**TASK**
If a line of the data below contains the string "shared", copy it into your answer.

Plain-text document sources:
────────────────────────────────────────

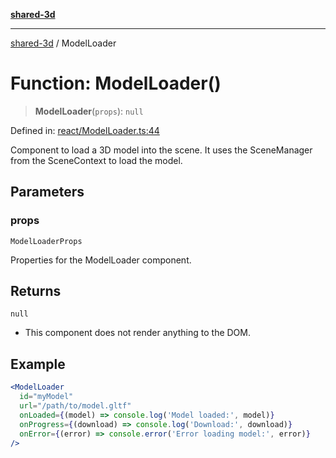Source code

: [**shared-3d**](../README.md)

***

[shared-3d](../globals.md) / ModelLoader

# Function: ModelLoader()

> **ModelLoader**(`props`): `null`

Defined in: [react/ModelLoader.ts:44](https://github.com/ysordo/shared-3d/blob/b750310afe185bd40b1dfb3440389c48aa09489c/src/react/ModelLoader.ts#L44)

Component to load a 3D model into the scene.
It uses the SceneManager from the SceneContext to load the model.

## Parameters

### props

`ModelLoaderProps`

Properties for the ModelLoader component.

## Returns

`null`

- This component does not render anything to the DOM.

## Example

```jsx
<ModelLoader
  id="myModel"
  url="/path/to/model.gltf"
  onLoaded={(model) => console.log('Model loaded:', model)}
  onProgress={(download) => console.log('Download:', download)}
  onError={(error) => console.error('Error loading model:', error)}
/>
```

────────────────────────────────────────

**ANSWER TO THE PROBLEM**
: [**shared-3d**](../README.md)
[shared-3d](../globals.md) / ModelLoader
Defined in: [react/ModelLoader.ts:44](https://github.com/ysordo/shared-3d/blob/b750310afe185bd40b1dfb3440389c48aa09489c/src/react/ModelLoader.ts#L44)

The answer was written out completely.